Stored data entries:
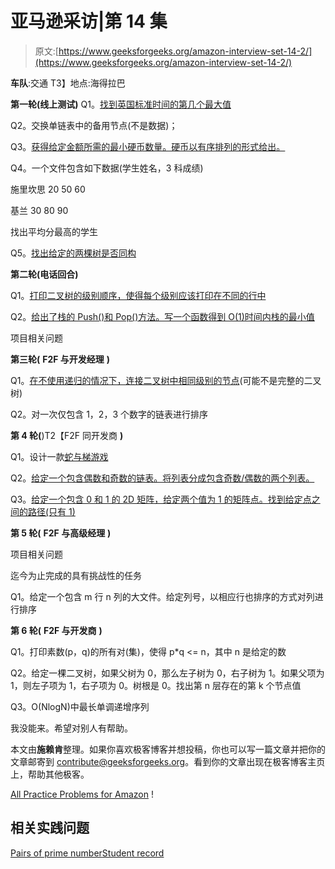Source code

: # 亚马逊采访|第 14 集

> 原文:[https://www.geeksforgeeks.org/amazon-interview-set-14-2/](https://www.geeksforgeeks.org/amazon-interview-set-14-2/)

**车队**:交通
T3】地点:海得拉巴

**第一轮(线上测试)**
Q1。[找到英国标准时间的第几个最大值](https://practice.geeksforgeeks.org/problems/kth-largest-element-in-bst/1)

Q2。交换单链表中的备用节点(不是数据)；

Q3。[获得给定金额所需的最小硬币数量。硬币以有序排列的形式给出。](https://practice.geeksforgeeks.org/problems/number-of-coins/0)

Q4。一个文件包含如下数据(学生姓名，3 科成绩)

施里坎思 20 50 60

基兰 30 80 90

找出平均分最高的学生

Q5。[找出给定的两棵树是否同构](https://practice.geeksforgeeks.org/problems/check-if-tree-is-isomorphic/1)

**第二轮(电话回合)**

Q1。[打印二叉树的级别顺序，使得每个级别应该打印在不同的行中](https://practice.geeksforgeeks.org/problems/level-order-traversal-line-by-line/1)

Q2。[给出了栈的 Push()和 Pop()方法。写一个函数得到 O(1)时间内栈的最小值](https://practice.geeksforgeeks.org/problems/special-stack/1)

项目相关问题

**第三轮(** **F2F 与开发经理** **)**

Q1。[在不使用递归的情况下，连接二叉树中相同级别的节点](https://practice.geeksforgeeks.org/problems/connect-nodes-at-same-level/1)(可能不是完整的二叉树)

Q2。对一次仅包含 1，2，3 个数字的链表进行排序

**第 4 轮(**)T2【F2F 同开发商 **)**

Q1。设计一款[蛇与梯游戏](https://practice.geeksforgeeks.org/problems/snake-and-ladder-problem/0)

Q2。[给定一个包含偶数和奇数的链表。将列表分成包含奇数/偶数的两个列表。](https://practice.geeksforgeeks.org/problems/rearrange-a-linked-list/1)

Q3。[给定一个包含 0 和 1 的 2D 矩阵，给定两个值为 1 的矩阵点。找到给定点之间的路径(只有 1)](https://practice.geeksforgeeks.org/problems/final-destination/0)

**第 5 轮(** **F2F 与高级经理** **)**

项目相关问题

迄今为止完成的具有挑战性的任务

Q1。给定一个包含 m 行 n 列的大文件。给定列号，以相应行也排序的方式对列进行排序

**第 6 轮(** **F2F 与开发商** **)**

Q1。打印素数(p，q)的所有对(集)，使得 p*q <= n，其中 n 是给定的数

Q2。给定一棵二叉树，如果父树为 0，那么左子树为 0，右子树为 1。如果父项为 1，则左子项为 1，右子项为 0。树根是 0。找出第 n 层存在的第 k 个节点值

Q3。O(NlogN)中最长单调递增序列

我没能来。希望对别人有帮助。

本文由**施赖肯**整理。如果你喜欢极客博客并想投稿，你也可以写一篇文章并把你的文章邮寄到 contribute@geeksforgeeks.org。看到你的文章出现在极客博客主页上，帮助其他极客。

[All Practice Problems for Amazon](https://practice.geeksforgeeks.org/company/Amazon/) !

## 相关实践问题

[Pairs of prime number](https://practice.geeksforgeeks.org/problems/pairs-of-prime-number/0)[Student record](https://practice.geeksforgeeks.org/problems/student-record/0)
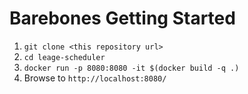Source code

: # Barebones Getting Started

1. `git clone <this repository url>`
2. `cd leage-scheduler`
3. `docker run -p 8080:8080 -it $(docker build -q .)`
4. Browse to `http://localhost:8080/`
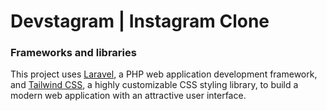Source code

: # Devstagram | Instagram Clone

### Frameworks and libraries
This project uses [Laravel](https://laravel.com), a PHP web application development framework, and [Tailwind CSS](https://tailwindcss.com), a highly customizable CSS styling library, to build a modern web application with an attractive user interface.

---

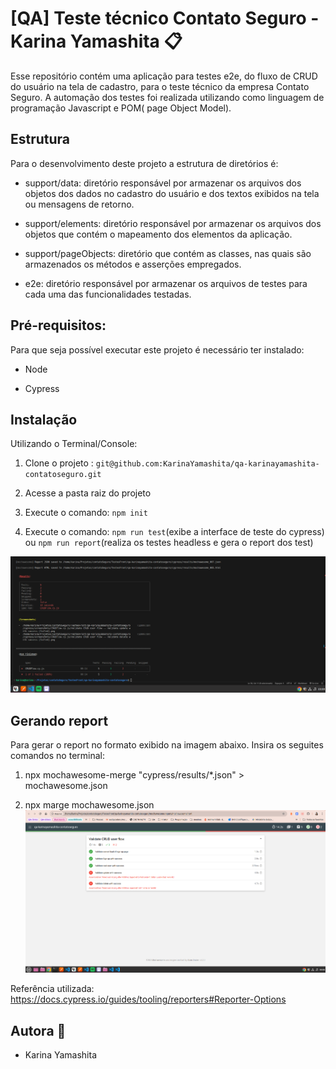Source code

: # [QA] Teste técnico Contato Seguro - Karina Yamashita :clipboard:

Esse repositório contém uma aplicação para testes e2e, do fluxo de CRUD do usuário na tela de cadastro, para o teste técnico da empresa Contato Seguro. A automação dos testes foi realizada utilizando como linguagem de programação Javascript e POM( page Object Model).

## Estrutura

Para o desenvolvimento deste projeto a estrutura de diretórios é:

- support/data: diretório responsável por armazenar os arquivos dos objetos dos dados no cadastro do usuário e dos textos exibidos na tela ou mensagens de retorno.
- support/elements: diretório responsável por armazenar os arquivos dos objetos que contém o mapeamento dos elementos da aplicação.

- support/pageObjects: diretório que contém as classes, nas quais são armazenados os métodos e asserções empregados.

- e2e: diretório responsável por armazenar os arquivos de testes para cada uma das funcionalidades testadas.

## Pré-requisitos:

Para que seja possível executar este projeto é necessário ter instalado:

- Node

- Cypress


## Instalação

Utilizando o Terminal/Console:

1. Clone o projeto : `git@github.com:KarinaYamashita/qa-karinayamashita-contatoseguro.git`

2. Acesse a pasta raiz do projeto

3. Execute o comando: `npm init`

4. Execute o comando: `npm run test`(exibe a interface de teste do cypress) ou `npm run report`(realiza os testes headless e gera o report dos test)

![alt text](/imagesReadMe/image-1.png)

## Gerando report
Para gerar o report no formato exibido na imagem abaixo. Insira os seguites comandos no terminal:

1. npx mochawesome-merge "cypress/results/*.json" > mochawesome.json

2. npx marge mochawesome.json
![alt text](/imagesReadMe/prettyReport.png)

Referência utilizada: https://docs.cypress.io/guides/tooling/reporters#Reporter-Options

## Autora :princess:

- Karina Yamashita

▶ [Exercise details]
For the word "build", go through the records and show each line that carries it.

▶ [The completed task]
3. `docker run -p 8080:8080 -it $(docker build -q .)`
This project uses [Laravel](https://laravel.com), a PHP web application development framework, and [Tailwind CSS](https://tailwindcss.com), a highly customizable CSS styling library, to build a modern web application with an attractive user interface.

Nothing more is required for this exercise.